▶ [DIRECTIONS]
Look through the data below. Collect every line where the word "OpenTelemetry" occurs.

** INFORMATION SUPPLIED follows **

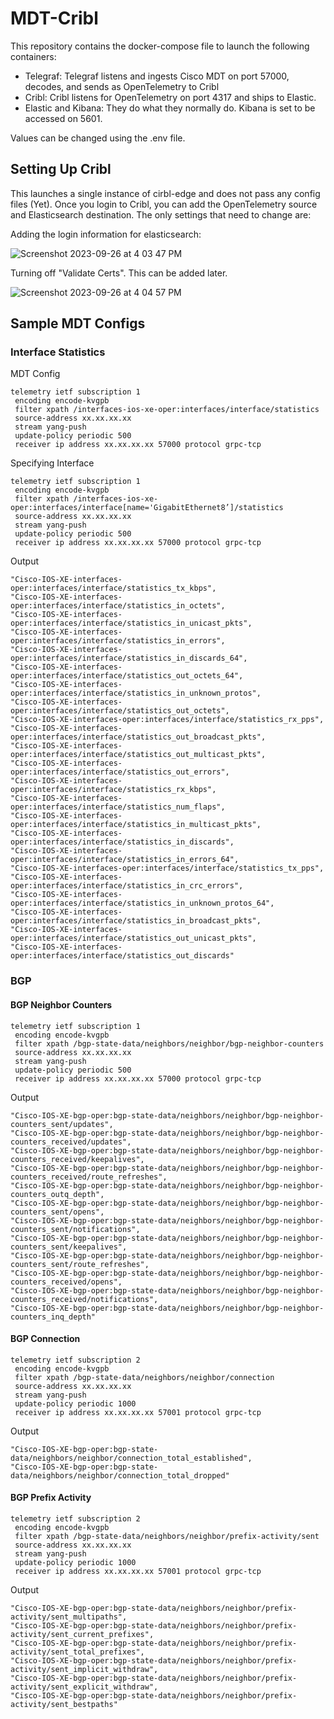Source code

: # MDT-Cribl
This repository contains the docker-compose file to launch the following containers:
- Telegraf: Telegraf listens and ingests Cisco MDT on port 57000, decodes, and sends as OpenTelemetry to Cribl
- Cribl: Cribl listens for OpenTelemetry on port 4317 and ships to Elastic.
- Elastic and Kibana: They do what they normally do. Kibana is set to be accessed on 5601.

Values can be changed using the .env file.

## Setting Up Cribl

This launches a single instance of cirbl-edge and does not pass any config files (Yet). Once you login to Cribl, you can add the OpenTelemetry source and Elasticsearch destination. The only settings that need to change are:

Adding the login information for elasticsearch:

![Screenshot 2023-09-26 at 4 03 47 PM](https://github.com/model-driven-devops/MDT-Cribl/assets/65776483/7af60e7e-dead-49e4-abd4-e5f90e06dbec)

Turning off "Validate Certs". This can be added later.

![Screenshot 2023-09-26 at 4 04 57 PM](https://github.com/model-driven-devops/MDT-Cribl/assets/65776483/064f37d2-a90b-4648-b56f-ebcdbe0cec7b)

## Sample MDT Configs

### Interface Statistics

MDT Config
```
telemetry ietf subscription 1
 encoding encode-kvgpb
 filter xpath /interfaces-ios-xe-oper:interfaces/interface/statistics
 source-address xx.xx.xx.xx
 stream yang-push
 update-policy periodic 500
 receiver ip address xx.xx.xx.xx 57000 protocol grpc-tcp
```
Specifying Interface

```
telemetry ietf subscription 1
 encoding encode-kvgpb
 filter xpath /interfaces-ios-xe-oper:interfaces/interface[name='GigabitEthernet8’]/statistics
 source-address xx.xx.xx.xx
 stream yang-push
 update-policy periodic 500
 receiver ip address xx.xx.xx.xx 57000 protocol grpc-tcp
```

Output

```
"Cisco-IOS-XE-interfaces-oper:interfaces/interface/statistics_tx_kbps",
"Cisco-IOS-XE-interfaces-oper:interfaces/interface/statistics_in_octets",
"Cisco-IOS-XE-interfaces-oper:interfaces/interface/statistics_in_unicast_pkts",
"Cisco-IOS-XE-interfaces-oper:interfaces/interface/statistics_in_errors",
"Cisco-IOS-XE-interfaces-oper:interfaces/interface/statistics_in_discards_64",
"Cisco-IOS-XE-interfaces-oper:interfaces/interface/statistics_out_octets_64",
"Cisco-IOS-XE-interfaces-oper:interfaces/interface/statistics_in_unknown_protos",
"Cisco-IOS-XE-interfaces-oper:interfaces/interface/statistics_out_octets",
"Cisco-IOS-XE-interfaces-oper:interfaces/interface/statistics_rx_pps",
"Cisco-IOS-XE-interfaces-oper:interfaces/interface/statistics_out_broadcast_pkts",
"Cisco-IOS-XE-interfaces-oper:interfaces/interface/statistics_out_multicast_pkts",
"Cisco-IOS-XE-interfaces-oper:interfaces/interface/statistics_out_errors",
"Cisco-IOS-XE-interfaces-oper:interfaces/interface/statistics_rx_kbps",
"Cisco-IOS-XE-interfaces-oper:interfaces/interface/statistics_num_flaps",
"Cisco-IOS-XE-interfaces-oper:interfaces/interface/statistics_in_multicast_pkts",
"Cisco-IOS-XE-interfaces-oper:interfaces/interface/statistics_in_discards",
"Cisco-IOS-XE-interfaces-oper:interfaces/interface/statistics_in_errors_64",
"Cisco-IOS-XE-interfaces-oper:interfaces/interface/statistics_tx_pps",
"Cisco-IOS-XE-interfaces-oper:interfaces/interface/statistics_in_crc_errors",
"Cisco-IOS-XE-interfaces-oper:interfaces/interface/statistics_in_unknown_protos_64",
"Cisco-IOS-XE-interfaces-oper:interfaces/interface/statistics_in_broadcast_pkts",
"Cisco-IOS-XE-interfaces-oper:interfaces/interface/statistics_out_unicast_pkts",
"Cisco-IOS-XE-interfaces-oper:interfaces/interface/statistics_out_discards"
```
### BGP

#### BGP Neighbor Counters
```
telemetry ietf subscription 1
 encoding encode-kvgpb
 filter xpath /bgp-state-data/neighbors/neighbor/bgp-neighbor-counters
 source-address xx.xx.xx.xx
 stream yang-push
 update-policy periodic 500
 receiver ip address xx.xx.xx.xx 57000 protocol grpc-tcp
```

Output

```
"Cisco-IOS-XE-bgp-oper:bgp-state-data/neighbors/neighbor/bgp-neighbor-counters_sent/updates",
"Cisco-IOS-XE-bgp-oper:bgp-state-data/neighbors/neighbor/bgp-neighbor-counters_received/updates",
"Cisco-IOS-XE-bgp-oper:bgp-state-data/neighbors/neighbor/bgp-neighbor-counters_received/keepalives",
"Cisco-IOS-XE-bgp-oper:bgp-state-data/neighbors/neighbor/bgp-neighbor-counters_received/route_refreshes",
"Cisco-IOS-XE-bgp-oper:bgp-state-data/neighbors/neighbor/bgp-neighbor-counters_outq_depth",
"Cisco-IOS-XE-bgp-oper:bgp-state-data/neighbors/neighbor/bgp-neighbor-counters_sent/opens",
"Cisco-IOS-XE-bgp-oper:bgp-state-data/neighbors/neighbor/bgp-neighbor-counters_sent/notifications",
"Cisco-IOS-XE-bgp-oper:bgp-state-data/neighbors/neighbor/bgp-neighbor-counters_sent/keepalives",
"Cisco-IOS-XE-bgp-oper:bgp-state-data/neighbors/neighbor/bgp-neighbor-counters_sent/route_refreshes",
"Cisco-IOS-XE-bgp-oper:bgp-state-data/neighbors/neighbor/bgp-neighbor-counters_received/opens",
"Cisco-IOS-XE-bgp-oper:bgp-state-data/neighbors/neighbor/bgp-neighbor-counters_received/notifications",
"Cisco-IOS-XE-bgp-oper:bgp-state-data/neighbors/neighbor/bgp-neighbor-counters_inq_depth"
```

#### BGP Connection

```
telemetry ietf subscription 2
 encoding encode-kvgpb
 filter xpath /bgp-state-data/neighbors/neighbor/connection
 source-address xx.xx.xx.xx
 stream yang-push
 update-policy periodic 1000
 receiver ip address xx.xx.xx.xx 57001 protocol grpc-tcp
```

Output

```
"Cisco-IOS-XE-bgp-oper:bgp-state-data/neighbors/neighbor/connection_total_established",
"Cisco-IOS-XE-bgp-oper:bgp-state-data/neighbors/neighbor/connection_total_dropped"
```

#### BGP Prefix Activity

```
telemetry ietf subscription 2
 encoding encode-kvgpb
 filter xpath /bgp-state-data/neighbors/neighbor/prefix-activity/sent
 source-address xx.xx.xx.xx
 stream yang-push
 update-policy periodic 1000
 receiver ip address xx.xx.xx.xx 57001 protocol grpc-tcp
```

Output
```
"Cisco-IOS-XE-bgp-oper:bgp-state-data/neighbors/neighbor/prefix-activity/sent_multipaths",
"Cisco-IOS-XE-bgp-oper:bgp-state-data/neighbors/neighbor/prefix-activity/sent_current_prefixes",
"Cisco-IOS-XE-bgp-oper:bgp-state-data/neighbors/neighbor/prefix-activity/sent_total_prefixes",
"Cisco-IOS-XE-bgp-oper:bgp-state-data/neighbors/neighbor/prefix-activity/sent_implicit_withdraw",
"Cisco-IOS-XE-bgp-oper:bgp-state-data/neighbors/neighbor/prefix-activity/sent_explicit_withdraw",
"Cisco-IOS-XE-bgp-oper:bgp-state-data/neighbors/neighbor/prefix-activity/sent_bestpaths"
```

** End of INFORMATION SUPPLIED **

▶ [TASK SOLUTION]
- Telegraf: Telegraf listens and ingests Cisco MDT on port 57000, decodes, and sends as OpenTelemetry to Cribl
- Cribl: Cribl listens for OpenTelemetry on port 4317 and ships to Elastic.
This launches a single instance of cirbl-edge and does not pass any config files (Yet). Once you login to Cribl, you can add the OpenTelemetry source and Elasticsearch destination. The only settings that need to change are:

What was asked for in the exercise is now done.